There was a dental college next door, with fat rabbits running
rampant, we netted them in the sweet pea patch and returned them. They
had perfect teeth though, nice smiles said Mum, sniggering.
Over the road was a novitiate, a religious college, with stern Nuns
and smiling girls who waved and declined the offered strawberries.
Next to that was a training college, for something, it was American
owned and run, with flash long American cars outside that scraped the
driveway when coming and going. Down the hill was a locked ward
There were 5 sp bookmakers that I was aware of in the city, two of
those were shop fronts. One was where you walked down the aisles of
shoes and handbags, and knocked on a counter and a woman took your
bets. You had to know your bets and betting ended an hour before the
advertised starting time. Other sp may have let you on until the off,
so to speak. Paying was on Monday afternoon and there was a limit of
$35 each outcome. On Saturday afternoon you entered through the café
next to the shop or there was the telephone. The payout limit was
increased for telephone bets.
 I never used them, those SP,  nor did I have a code pass or telephone
The TAB was on the other side of the road at thr opposite end of the
street, 3 blocks away, and was plain to the extreme, two lines on the
floor leading to a buying window, there was a centre table although
the race field charts were on the walls, as you would expect. So you
chose your bets, wrote a slip, checked the details from the charts
again, then waited silently in the line for your bets, $0.25 cent
multiples. Friendless places, then and now.
I worked for Winchcombe,Carson in the woolstore, the best pre season
training for me, lumping hundreds of wool bales into storage positions
and display spots for the auction. They closed shortly after, moved to
Melbourne for auctions and Geelong for storage. I was there to the
end, with stalwart Elaine, did an audit of the assets, swept the
place, turned off the lights, locked the door and left. I then moved
to Sydney, to Neutral Bay for accommodation and to Kings Cross for
school, a commercial college, six floors of that on Darlinghurst Road,
with a brothel in the rear lane, I heard. I had completed and passed
my HSC but was not permitted to do Trig at school, a story in itself,
so I re-did the Leaving Certificate, the last year of that, and passed
that also, with the Trig component included which I needed for Uni,
engineering, specifically surveying. Again, this was another story in
itself, and I did not become a surveyor as a result. 
The Tarcoola link continues though. In a year or so I was working for
a man, doing straight line surveying and driving his dozer doing pads
for houses and sheds out near Cobbitty, near Oran Park, and the third
job was in Tarcoola Place, and to get to Tarcoola Place you had drive
down Moffitts Lane. 
On the day of Tarcoolas win in the MC, Police raided the  ‘tote’

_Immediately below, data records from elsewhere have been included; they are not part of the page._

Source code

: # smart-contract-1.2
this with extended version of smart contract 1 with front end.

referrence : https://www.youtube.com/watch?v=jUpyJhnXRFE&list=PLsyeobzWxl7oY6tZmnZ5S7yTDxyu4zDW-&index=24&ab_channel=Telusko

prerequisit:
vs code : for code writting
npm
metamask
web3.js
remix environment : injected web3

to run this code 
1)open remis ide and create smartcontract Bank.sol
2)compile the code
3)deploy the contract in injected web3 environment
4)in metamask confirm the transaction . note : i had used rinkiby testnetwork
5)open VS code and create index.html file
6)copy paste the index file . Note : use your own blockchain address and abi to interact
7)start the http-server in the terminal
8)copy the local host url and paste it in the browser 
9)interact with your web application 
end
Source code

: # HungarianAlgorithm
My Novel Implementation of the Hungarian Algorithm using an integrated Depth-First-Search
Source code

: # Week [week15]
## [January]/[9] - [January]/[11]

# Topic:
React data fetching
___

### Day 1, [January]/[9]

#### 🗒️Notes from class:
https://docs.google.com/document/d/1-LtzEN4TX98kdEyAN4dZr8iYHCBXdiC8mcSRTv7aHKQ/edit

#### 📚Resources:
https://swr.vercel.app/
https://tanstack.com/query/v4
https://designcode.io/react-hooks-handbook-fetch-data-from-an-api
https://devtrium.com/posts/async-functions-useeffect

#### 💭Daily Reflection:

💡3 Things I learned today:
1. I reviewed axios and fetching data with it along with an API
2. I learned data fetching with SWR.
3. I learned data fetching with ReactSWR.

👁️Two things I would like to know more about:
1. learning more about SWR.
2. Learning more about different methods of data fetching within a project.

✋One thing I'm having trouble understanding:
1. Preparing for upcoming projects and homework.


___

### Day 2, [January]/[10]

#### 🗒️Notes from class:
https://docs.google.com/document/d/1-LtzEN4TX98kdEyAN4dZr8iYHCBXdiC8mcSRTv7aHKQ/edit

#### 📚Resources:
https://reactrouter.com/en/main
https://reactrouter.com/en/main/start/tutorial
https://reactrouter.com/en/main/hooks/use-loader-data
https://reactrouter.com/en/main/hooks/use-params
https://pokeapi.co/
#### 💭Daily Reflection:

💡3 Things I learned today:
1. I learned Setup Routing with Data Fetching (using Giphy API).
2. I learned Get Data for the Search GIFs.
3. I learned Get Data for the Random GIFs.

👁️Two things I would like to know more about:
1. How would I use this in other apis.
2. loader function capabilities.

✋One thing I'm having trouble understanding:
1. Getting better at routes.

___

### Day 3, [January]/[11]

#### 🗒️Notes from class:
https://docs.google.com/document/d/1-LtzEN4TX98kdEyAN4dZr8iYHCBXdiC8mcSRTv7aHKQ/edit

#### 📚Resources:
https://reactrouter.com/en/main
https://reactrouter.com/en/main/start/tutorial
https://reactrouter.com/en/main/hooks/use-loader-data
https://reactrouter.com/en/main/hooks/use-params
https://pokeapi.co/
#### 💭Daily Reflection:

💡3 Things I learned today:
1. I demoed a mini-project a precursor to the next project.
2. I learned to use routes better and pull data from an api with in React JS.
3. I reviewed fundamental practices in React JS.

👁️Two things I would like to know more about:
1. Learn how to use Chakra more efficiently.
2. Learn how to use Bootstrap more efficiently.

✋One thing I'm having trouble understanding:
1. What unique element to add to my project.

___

building in Johnson Street Collingwood, number 148 now but 102a (or
something) back then, owned and operated by John Wren. The tote
building backed up to Sackville Street, where there was a secret
entry/exit, it is said. The streetsigns for both Sackville Street and
Johnston Street are on the wall in the downstairs lobby of the house
‘Tarcoola’ – as is the expression ‘due to a lack of interest today has
been cancelled’. I don’t know why, or how or who but interesting
coincidences anyway. There are, or were, other collectibles there too.